▸ **WHAT YOU ARE ASKED TO DO**
Pick every line out of the entries below that holds the string "diskformat", and report them.

Data excerpts:

--

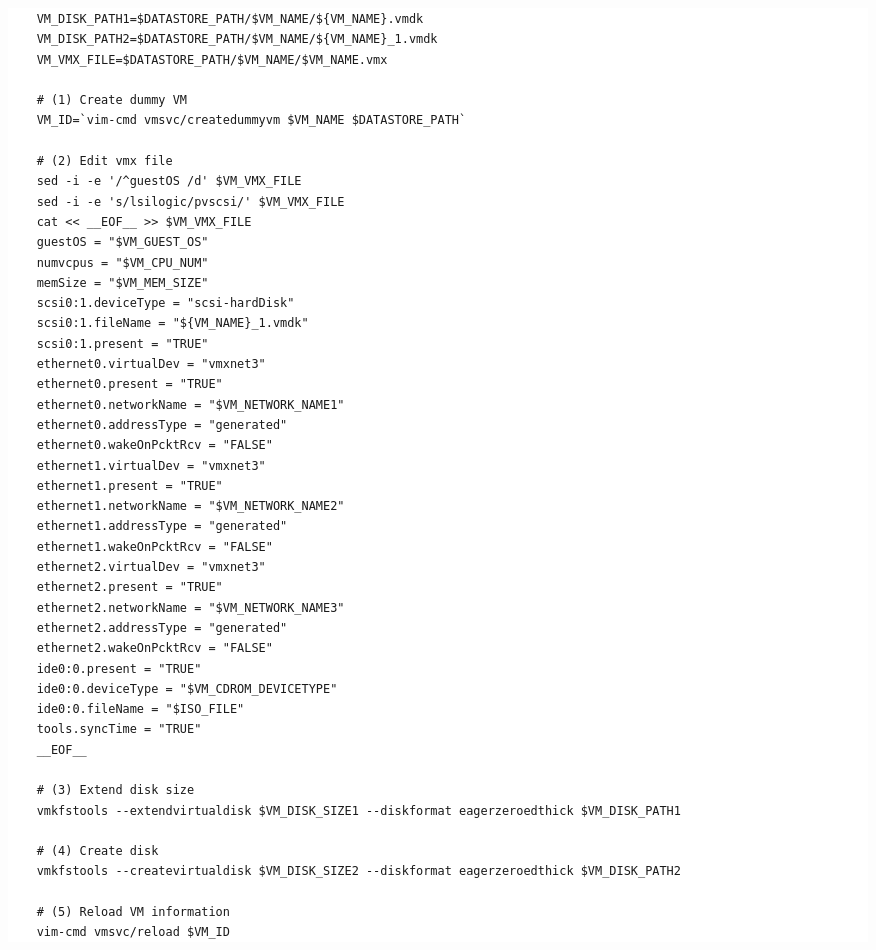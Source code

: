 		VM_DISK_PATH1=$DATASTORE_PATH/$VM_NAME/${VM_NAME}.vmdk
		VM_DISK_PATH2=$DATASTORE_PATH/$VM_NAME/${VM_NAME}_1.vmdk
		VM_VMX_FILE=$DATASTORE_PATH/$VM_NAME/$VM_NAME.vmx

		# (1) Create dummy VM
		VM_ID=`vim-cmd vmsvc/createdummyvm $VM_NAME $DATASTORE_PATH`

		# (2) Edit vmx file
		sed -i -e '/^guestOS /d' $VM_VMX_FILE
		sed -i -e 's/lsilogic/pvscsi/' $VM_VMX_FILE
		cat << __EOF__ >> $VM_VMX_FILE
		guestOS = "$VM_GUEST_OS"
		numvcpus = "$VM_CPU_NUM"
		memSize = "$VM_MEM_SIZE"
		scsi0:1.deviceType = "scsi-hardDisk"
		scsi0:1.fileName = "${VM_NAME}_1.vmdk"
		scsi0:1.present = "TRUE"
		ethernet0.virtualDev = "vmxnet3"
		ethernet0.present = "TRUE"
		ethernet0.networkName = "$VM_NETWORK_NAME1"
		ethernet0.addressType = "generated"
		ethernet0.wakeOnPcktRcv = "FALSE"
		ethernet1.virtualDev = "vmxnet3"
		ethernet1.present = "TRUE"
		ethernet1.networkName = "$VM_NETWORK_NAME2"
		ethernet1.addressType = "generated"
		ethernet1.wakeOnPcktRcv = "FALSE"
		ethernet2.virtualDev = "vmxnet3"
		ethernet2.present = "TRUE"
		ethernet2.networkName = "$VM_NETWORK_NAME3"
		ethernet2.addressType = "generated"
		ethernet2.wakeOnPcktRcv = "FALSE"
		ide0:0.present = "TRUE"
		ide0:0.deviceType = "$VM_CDROM_DEVICETYPE"
		ide0:0.fileName = "$ISO_FILE"
		tools.syncTime = "TRUE"
		__EOF__

		# (3) Extend disk size
		vmkfstools --extendvirtualdisk $VM_DISK_SIZE1 --diskformat eagerzeroedthick $VM_DISK_PATH1

		# (4) Create disk
		vmkfstools --createvirtualdisk $VM_DISK_SIZE2 --diskformat eagerzeroedthick $VM_DISK_PATH2

		# (5) Reload VM information
		vim-cmd vmsvc/reload $VM_ID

--

▸ **SOLUTION TO THE PROBLEM**
		vmkfstools --extendvirtualdisk $VM_DISK_SIZE1 --diskformat eagerzeroedthick $VM_DISK_PATH1
		vmkfstools --createvirtualdisk $VM_DISK_SIZE2 --diskformat eagerzeroedthick $VM_DISK_PATH2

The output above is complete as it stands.